Dear asuguy1,
It's really Wonderful that you and your friends are already so "other-centered" that you want to start up a Kiva lending group.
As a one-time teacher who wondered if some of my students
ever were going to realize that there were other people in the world besides them, that the entire world didn't necessarily,
always revolve around them, I believe it's particularly special when young people look out into the world beyond themselves and want to try to do something to help.
To try to answer at least a couple of your questions:
1) I'm close to positive, myself, that the $1,000 minimum pertained only to the situation where people wanted to make loans by sending
checks to Kiva, rather than through the more common means of using PayPal, as Tatiana suggested. $25 or any greater amount in increments
of $25 should be enough to get you on your Kiva way.
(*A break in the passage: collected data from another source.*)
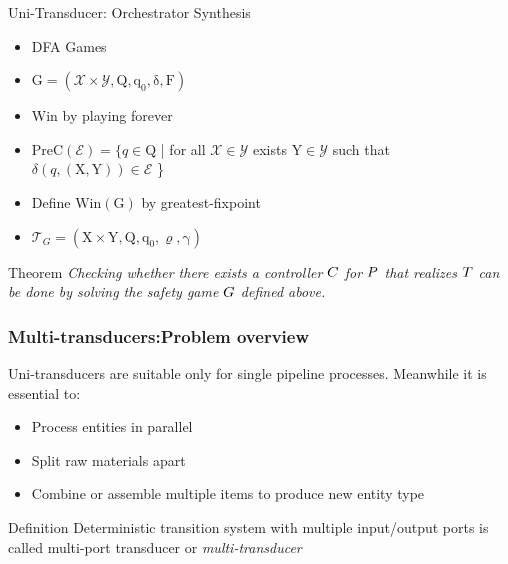 \documentclass{beamer}
\theoremstyle{definition}
\theoremstyle{plain}
\begin{document}
\begin{frame}{Uni-Transducer: Orchestrator Synthesis}
\begin{itemize}
    \item DFA Games
    \item $\mathrm{G} = (\mathcal{X} \times \mathcal{Y},\mathrm{Q,q_{0},\delta, F})$
    \item Win by playing forever
    \item $\mathrm{PreC}(\mathcal{E}) = \{q \in \mathrm{Q}$ | for all $\mathcal{X} \in \mathcal{Y}$ exists $\mathrm{Y} \in \mathcal{Y}$ such that $\delta(q, (\mathrm{X,Y})) \in \mathcal{E}$ \}
    \item Define $\mathrm{Win(G)}$ by greatest-fixpoint
    \item $\mathcal{T}_{G} = (\mathrm{X \times Y, Q, q_{0}, \varrho, \gamma})$
\end{itemize}
\begin{alertblock}{Theorem}
\textit{Checking whether there exists a controller $\mathnormal{C}$
for $\mathnormal{P}$ that realizes $\mathnormal{T}$ can be done by solving the safety game
$\mathnormal{G}$ defined above.}
\end{alertblock}
    
\end{frame}

\begin{frame}
\frametitle{Multi-transducers:Problem overview}
Uni-transducers are suitable only for  single pipeline processes.
Meanwhile it is essential to:
\begin{itemize}
\item Process entities in parallel
\item Split raw materials apart
\item Combine or assemble multiple items  to produce new entity type
\end{itemize}

\begin{block}{Definition}
Deterministic transition system with multiple input/output ports is called multi-port transducer or \textit{multi-transducer}
\end{block}
\end{frame}
\end{document}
2) And, as reb-mar suggested, at least, for now, Kiva has a maximum $25 loaning limit restricting what individual (and, apparently)
group lenders can loan to an individual Entrepreneur. The limit is sporadically imposed when it seems like there are many many more
people out there wanting to get/to be involved with Kiva and fewer Entrepreneurs, or Borrowers, to make loans to. The idea behind it is
that Kiva wants to make sure that everybody, particularly newcomers to the site, has the opportunity to participate (and become hooked!).
In the past, Kiva has removed the limit when the mad rush from either holidays or particularly widespread publicity has quieted down.
3) Whether there is another means for availing funds for loaning, apart from using PayPal or from sending Kiva a check of a minimum of $1,000, I'm not sure. I think a person can make loans, merely using one of the standard credit cards, but I'll defer to another Kiva Friend who might have
more knowledge on that one. (As to the requirement that any checks sent to Kiva for lending purposes be of an amount no less than $1,000,
the rationale behind that one, apparently, is that the organization doesn't have a large enough staff, yet, to have it be cost-effective for them to deal with the extra work required by the receipt of checks when there are less labor-intensive alternatives, like opening an account through PayPal, to accomplish the same objective).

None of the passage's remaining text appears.